**ABOUT THIS TASK**
From the data, return each line holding the word "directly".

**SUPPLIED MATERIAL**
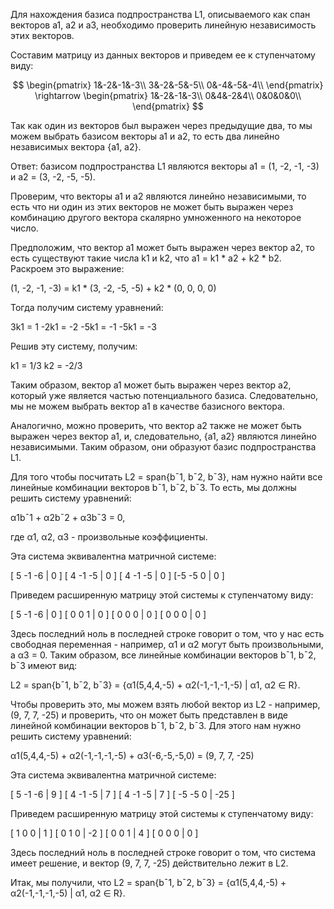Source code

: Для нахождения базиса подпространства L1, описываемого как спан векторов a1, a2 и a3, необходимо проверить линейную независимость этих векторов.

Составим матрицу из данных векторов и приведем ее к ступенчатому виду:

$$
\begin{pmatrix}
1&-2&-1&-3\\
3&-2&-5&-5\\
0&-4&-5&-4\\
\end{pmatrix}
\rightarrow
\begin{pmatrix}
1&-2&-1&-3\\
0&4&-2&4\\
0&0&0&0\\
\end{pmatrix}
$$

Так как один из векторов был выражен через предыдущие два, то мы можем выбрать базисом векторы a1 и a2, то есть два линейно независимых вектора {a1, a2}.

Ответ: базисом подпространства L1 являются векторы a1 = (1, -2, -1, -3) и a2 = (3, -2, -5, -5).

Проверим, что векторы a1 и a2 являются линейно независимыми, то есть что ни один из этих векторов не может быть выражен через комбинацию другого вектора скалярно умноженного на некоторое число.

Предположим, что вектор a1 может быть выражен через вектор a2, то есть существуют такие числа k1 и k2, что a1 = k1 * a2 + k2 * b2. Раскроем это выражение:

(1, -2, -1, -3) = k1 * (3, -2, -5, -5) + k2 * (0, 0, 0, 0)

Тогда получим систему уравнений:

3k1 = 1
-2k1 = -2
-5k1 = -1
-5k1 = -3

Решив эту систему, получим:

k1 = 1/3
k2 = -2/3

Таким образом, вектор a1 может быть выражен через вектор a2, который уже является частью потенциального базиса. Следовательно, мы не можем выбрать вектор a1 в качестве базисного вектора.

Аналогично, можно проверить, что вектор a2 также не может быть выражен через вектор a1, и, следовательно, {a1, a2} являются линейно независимыми. Таким образом, они образуют базис подпространства L1.


Для того чтобы посчитать L2 = span{b¯1, b¯2, b¯3}, нам нужно найти все линейные комбинации векторов b¯1, b¯2, b¯3. То есть, мы должны решить систему уравнений:

α1b¯1 + α2b¯2 + α3b¯3 = 0,

где α1, α2, α3 - произвольные коэффициенты.

Эта система эквивалентна матричной системе:

[ 5  -1  -6 | 0 ]
[ 4  -1  -5 | 0 ]
[ 4  -1  -5 | 0 ]
[-5  -5   0 | 0 ]

Приведем расширенную матрицу этой системы к ступенчатому виду:

[ 5  -1  -6 | 0 ]
[ 0   0   1 | 0 ]
[ 0   0   0 | 0 ]
[ 0   0   0 | 0 ]

Здесь последний ноль в последней строке говорит о том, что у нас есть свободная переменная - например, α1 и α2 могут быть произвольными, а α3 = 0. Таким образом, все линейные комбинации векторов b¯1, b¯2, b¯3 имеют вид:

L2 = span{b¯1, b¯2, b¯3} = {α1(5,4,4,-5) + α2(-1,-1,-1,-5) | α1, α2 ∈ R}.

Чтобы проверить это, мы можем взять любой вектор из L2 - например, (9, 7, 7, -25) и проверить, что он может быть представлен в виде линейной комбинации векторов b¯1, b¯2, b¯3. Для этого нам нужно решить систему уравнений:

α1(5,4,4,-5) + α2(-1,-1,-1,-5) + α3(-6,-5,-5,0) = (9, 7, 7, -25)

Эта система эквивалентна матричной системе:

[  5  -1  -6 |  9 ]
[  4  -1  -5 |  7 ]
[  4  -1  -5 |  7 ]
[ -5  -5   0 | -25 ]

Приведем расширенную матрицу этой системы к ступенчатому виду:

[ 1  0  0 |  1 ]
[ 0  1  0 | -2 ]
[ 0  0  1 |  4 ]
[ 0  0  0 |  0 ]

Здесь последний ноль в последней строке говорит о том, что система имеет решение, и вектор (9, 7, 7, -25) действительно лежит в L2.

Итак, мы получили, что L2 = span{b¯1, b¯2, b¯3} = {α1(5,4,4,-5) + α2(-1,-1,-1,-5) | α1, α2 ∈ R}.

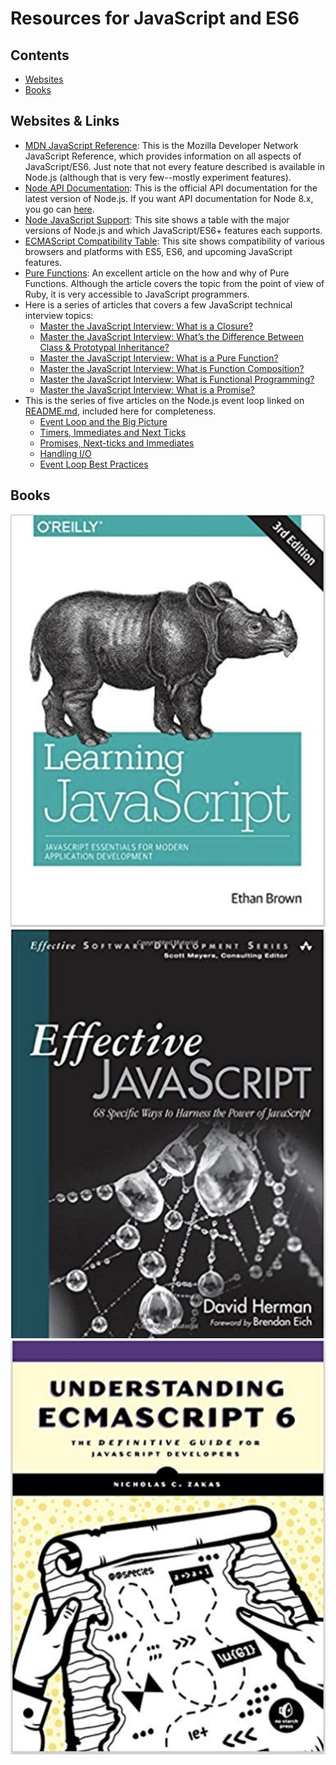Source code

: # Resources for JavaScript and ES6

## Contents
- [Websites](#section1)
- [Books](#section2)

<div id="section1"/>

## Websites & Links

- [MDN JavaScript Reference](https://developer.mozilla.org/en-US/docs/Web/JavaScript/Reference): This is the Mozilla Developer Network JavaScript Reference, which provides information on all aspects of JavaScript/ES6. Just note that not every feature described is available in Node.js (although that is very few--mostly experiment features).
- [Node API Documentation](https://nodejs.org/api/): This is the official API documentation for the latest version of Node.js. If you want API documentation for Node 8.x, you go can [here](https://nodejs.org/dist/latest-v8.x/docs/api/).
- [Node JavaScript Support](https://node.green/): This site shows a table with the major versions of Node.js and which JavaScript/ES6+ features each supports.
- [ECMAScript Compatibility Table](http://kangax.github.io/compat-table/es6/): This site shows compatibility of various browsers and platforms with ES5, ES6, and upcoming JavaScript features.
- [Pure Functions](https://www.sitepoint.com/functional-programming-pure-functions/): An excellent article on the how and why of Pure Functions. Although the article covers the topic from the point of view of Ruby, it is very accessible to JavaScript programmers.
- Here is a series of articles that covers a few JavaScript technical interview topics:
	- [Master the JavaScript Interview: What is a Closure?](https://medium.com/javascript-scene/master-the-javascript-interview-what-is-a-closure-b2f0d2152b36)
	- [Master the JavaScript Interview: What’s the Difference Between Class & Prototypal Inheritance?](https://medium.com/javascript-scene/master-the-javascript-interview-what-s-the-difference-between-class-prototypal-inheritance-e4cd0a7562e9)
	- [Master the JavaScript Interview: What is a Pure Function?](https://medium.com/javascript-scene/master-the-javascript-interview-what-is-a-pure-function-d1c076bec976)
	- [Master the JavaScript Interview: What is Function Composition?](https://medium.com/javascript-scene/master-the-javascript-interview-what-is-function-composition-20dfb109a1a0)
	- [Master the JavaScript Interview: What is Functional Programming?](https://medium.com/javascript-scene/master-the-javascript-interview-what-is-functional-programming-7f218c68b3a0)
	- [Master the JavaScript Interview: What is a Promise?](https://medium.com/javascript-scene/master-the-javascript-interview-what-is-a-promise-27fc71e77261)
- This is the series of five articles on the Node.js event loop linked on [README.md](../README.md), included here for completeness.
	- [Event Loop and the Big Picture](https://jsblog.insiderattack.net/event-loop-and-the-big-picture-nodejs-event-loop-part-1-1cb67a182810)
	- [Timers, Immediates and Next Ticks](https://jsblog.insiderattack.net/timers-immediates-and-process-nexttick-nodejs-event-loop-part-2-2c53fd511bb3)
	- [Promises, Next-ticks and Immediates](https://jsblog.insiderattack.net/promises-next-ticks-and-immediates-nodejs-event-loop-part-3-9226cbe7a6aa)
	- [Handling I/O](https://jsblog.insiderattack.net/handling-io-nodejs-event-loop-part-4-418062f917d1)
	- [Event Loop Best Practices](https://jsblog.insiderattack.net/event-loop-best-practices-nodejs-event-loop-part-5-e29b2b50bfe2)


<div id="section2"/>

## Books

![Learning JavaScript](../images/LearningJavaScript.png?s=522)
![Effective JavaScript](../images/EffectiveJavaScript.png?s=522)
![Understanding ECMAScript 6](../images/UnderstandingECMAScript6.png?s=524)
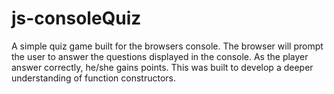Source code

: # js-consoleQuiz
A simple quiz game built for the browsers console. The browser will prompt the user to answer the questions displayed in the console. As the player answer correctly, he/she gains points. This was built to develop a deeper understanding of function constructors.
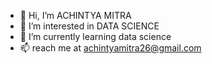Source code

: - 👋 Hi, I’m ACHINTYA MITRA
- 👀 I’m interested in DATA SCIENCE
- 🌱 I’m currently learning data science
- 📫 reach me at achintyamitra26@gmail.com 

<!---
achintya09/achintya09 is a ✨ special ✨ repository because its `README.md` (this file) appears on your GitHub profile.
You can click the Preview link to take a look at your changes.
--->
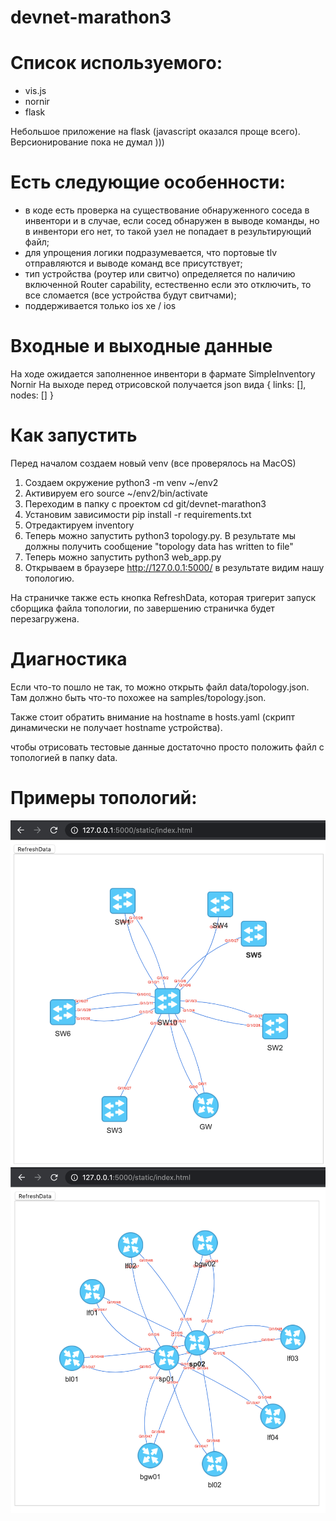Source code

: # devnet-marathon3

# Список используемого:
- vis.js
- nornir
- flask

Небольшое приложение на flask (javascript оказался проще всего).
Версионирование пока не думал )))

# Есть следующие особенности:
- в коде есть проверка на существование обнаруженного соседа в инвентори и в случае, если сосед обнаружен в выводе команды, но в инвентори его нет, то такой узел не попадает в результирующий файл;
- для упрощения логики подразумевается, что портовые tlv отправляются и выводе команд все присутствует;
- тип устройства (роутер или свитчо) определяется по наличию включенной Router capability, естественно если это отключить, то все сломается (все устройства будут свитчами);
- поддерживается только ios xe / ios

# Входные и выходные данные

На ходе ожидается заполненное инвентори в фармате SimpleInventory Nornir
На выходе перед отрисовской получается json вида { links: [], nodes: [] }


# Как запустить

Перед началом создаем новый venv (все проверялось на MacOS)
1) Создаем окружение python3 -m venv ~/env2
2) Активируем его source ~/env2/bin/activate
3) Переходим в папку с проектом cd git/devnet-marathon3 
4) Установим зависимости pip install -r requirements.txt
5) Отредактируем inventory
6) Теперь можно запустить python3 topology.py. В результате мы должны получить сообщение "topology data has written to file"
7) Теперь можно запустить python3 web_app.py
8) Открываем в браузере http://127.0.0.1:5000/
в результате видим нашу топологию.

На страничке также есть кнопка RefreshData, которая тригерит запуск сборщика файла топологии, по завершению страничка будет перезагружена.

# Диагностика

Если что-то пошло не так, то можно открыть файл data/topology.json. Там должно быть что-то похожее на samples/topology.json.

Также стоит обратить внимание на hostname в hosts.yaml (скрипт динамически не получает hostname устройства).

чтобы отрисовать тестовые данные достаточно просто положить файл с топологией в папку data.

# Примеры топологий:
![classic](/samples/topology.png)
![spineleaf](/samples/spine_leaf.png)
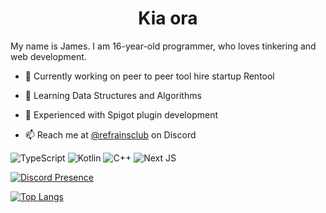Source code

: <h1 align="center">Kia ora</h1>

My name is James. I am 16-year-old programmer, who loves tinkering and web development.

- 🔭 Currently working on peer to peer tool hire startup Rentool

- 🌱 Learning Data Structures and Algorithms

- 💬 Experienced with Spigot plugin development

- 📫 Reach me at [@refrainsclub](https://lexi.ws/discord) on Discord

![TypeScript](https://img.shields.io/badge/typescript-%23007ACC.svg?style=for-the-badge&logo=typescript&logoColor=white)
![Kotlin](https://img.shields.io/badge/kotlin-%237F52FF.svg?style=for-the-badge&logo=kotlin&logoColor=white)
![C++](https://img.shields.io/badge/c++-%2300599C.svg?style=for-the-badge&logo=c%2B%2B&logoColor=white)
![Next JS](https://img.shields.io/badge/Next-black?style=for-the-badge&logo=next.js&logoColor=white)

[![Discord Presence](https://lanyard.cnrad.dev/api/335160841026404353)](https://discord.com/users/335160841026404353)

[![Top Langs](https://github-readme-stats.vercel.app/api/top-langs/?username=refrainsclub)](https://github.com/anuraghazra/github-readme-stats)
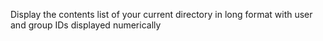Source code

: Display the contents list of your current directory in long format with user and group IDs displayed numerically
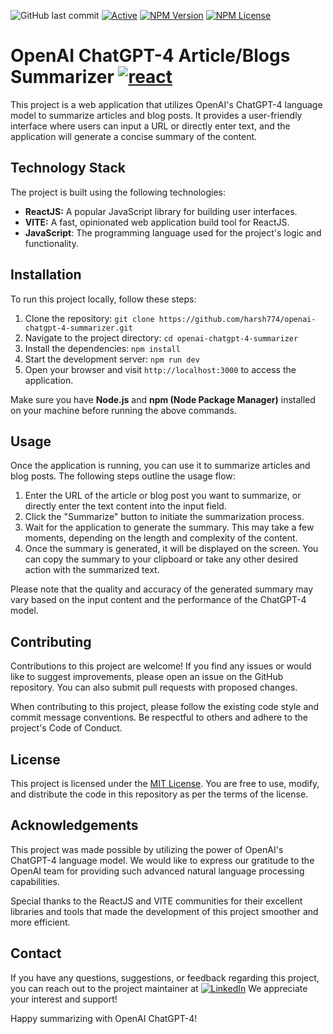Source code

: ![GitHub last commit](https://img.shields.io/github/last-commit/google/skia.svg?style=flat) [![Active](http://img.shields.io/badge/Status-Active-green.svg)](https://tterb.github.io) [![NPM Version](https://img.shields.io/npm/v/npm.svg?style=flat)]() [![NPM License](https://img.shields.io/npm/l/all-contributors.svg?style=flat)](https://github.com/tterb/hyde/blob/master/LICENSE)
# OpenAI ChatGPT-4 Article/Blogs Summarizer <a href='https://6475bd85cecdad48add48b6b--gentle-donut-6e0556.netlify.app/' target="_blank"><img alt='react' src='https://img.shields.io/badge/Live-100000?style=social&logo=react&logoColor=03A6F7&labelColor=000000&color=020202'/></a>

This project is a web application that utilizes OpenAI's ChatGPT-4 language model to summarize articles and blog posts. It provides a user-friendly interface where users can input a URL or directly enter text, and the application will generate a concise summary of the content.

## Technology Stack

The project is built using the following technologies:

- **ReactJS:** A popular JavaScript library for building user interfaces.
- **VITE:** A fast, opinionated web application build tool for ReactJS.
- **JavaScript**: The programming language used for the project's logic and functionality.

## Installation

To run this project locally, follow these steps:

1. Clone the repository: `git clone https://github.com/harsh774/openai-chatgpt-4-summarizer.git`
2. Navigate to the project directory: `cd openai-chatgpt-4-summarizer`
3. Install the dependencies: `npm install`
4. Start the development server: `npm run dev`
5. Open your browser and visit `http://localhost:3000` to access the application.

Make sure you have **Node.js** and **npm (Node Package Manager)** installed on your machine before running the above commands.

## Usage

Once the application is running, you can use it to summarize articles and blog posts. The following steps outline the usage flow:

1. Enter the URL of the article or blog post you want to summarize, or directly enter the text content into the input field.
2. Click the "Summarize" button to initiate the summarization process.
3. Wait for the application to generate the summary. This may take a few moments, depending on the length and complexity of the content.
4. Once the summary is generated, it will be displayed on the screen. You can copy the summary to your clipboard or take any other desired action with the summarized text.

Please note that the quality and accuracy of the generated summary may vary based on the input content and the performance of the ChatGPT-4 model.

## Contributing

Contributions to this project are welcome! If you find any issues or would like to suggest improvements, please open an issue on the GitHub repository. You can also submit pull requests with proposed changes.

When contributing to this project, please follow the existing code style and commit message conventions. Be respectful to others and adhere to the project's Code of Conduct.

## License

This project is licensed under the [MIT License](LICENSE). You are free to use, modify, and distribute the code in this repository as per the terms of the license.

## Acknowledgements

This project was made possible by utilizing the power of OpenAI's ChatGPT-4 language model. We would like to express our gratitude to the OpenAI team for providing such advanced natural language processing capabilities.

Special thanks to the ReactJS and VITE communities for their excellent libraries and tools that made the development of this project smoother and more efficient.

## Contact

If you have any questions, suggestions, or feedback regarding this project, you can reach out to the project maintainer at <a href='https://www.linkedin.com/in/harsh-singh23' target="_blank"><img alt='LinkedIn' src='https://img.shields.io/badge/LinkedIn-100000?style=social&logo=LinkedIn&logoColor=0176FD&labelColor=000000&color=020202'/></a> We appreciate your interest and support!

Happy summarizing with OpenAI ChatGPT-4!
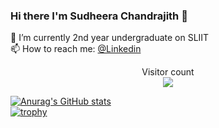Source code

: 


### Hi there I'm Sudheera Chandrajith 👋

🔭 I’m currently 2nd year undergraduate on SLIIT <br>
📫 How to reach me: [@Linkedin](https://www.linkedin.com/in/sudheera-chandrajith/)
<!--
**IT21227554/IT21227554** is a ✨ _special_ ✨ repository because its `README.md` (this file) appears on your GitHub profile.

Here are some ideas to get you started:


- 🌱 I’m currently learning Software Engineering
- 👯 I’m looking to collaborate on ...
- 🤔 I’m looking for help with ...
- 💬 Ask me about ...
 
- 😄 Pronouns: ...
- ⚡ Fun fact: ...
-->
<p align="center"> 
  Visitor count<br>
  <img src="https://profile-counter.glitch.me/IT21227554/count.svg" />
</p>


[![Anurag's GitHub stats](https://github-readme-stats.vercel.app/api?username=IT21227554&count_private=true&show_icons=true&theme=tokyonight)](https://github.com/anuraghazra/github-readme-stats)
<br>
[![trophy](https://github-profile-trophy.vercel.app/?username=IT21227554&theme=onedark)](https://github.com/ryo-ma/github-profile-trophy)
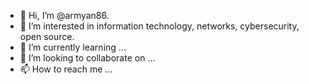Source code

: - 👋 Hi, I’m @armyan86.
- 👀 I’m interested in information technology, networks, cybersecurity, open source.
- 🌱 I’m currently learning ...
- 💞️ I’m looking to collaborate on ...
- 📫 How to reach me ...

<!---
armyan86/armyan86 is a ✨ special ✨ repository because its `README.md` (this file) appears on your GitHub profile.
You can click the Preview link to take a look at your changes.
--->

**THE ANSWER**
This project is a web application that utilizes OpenAI's ChatGPT-4 language model to summarize articles and blog posts. It provides a user-friendly interface where users can input a URL or directly enter text, and the application will generate a concise summary of the content.
1. Enter the URL of the article or blog post you want to summarize, or directly enter the text content into the input field.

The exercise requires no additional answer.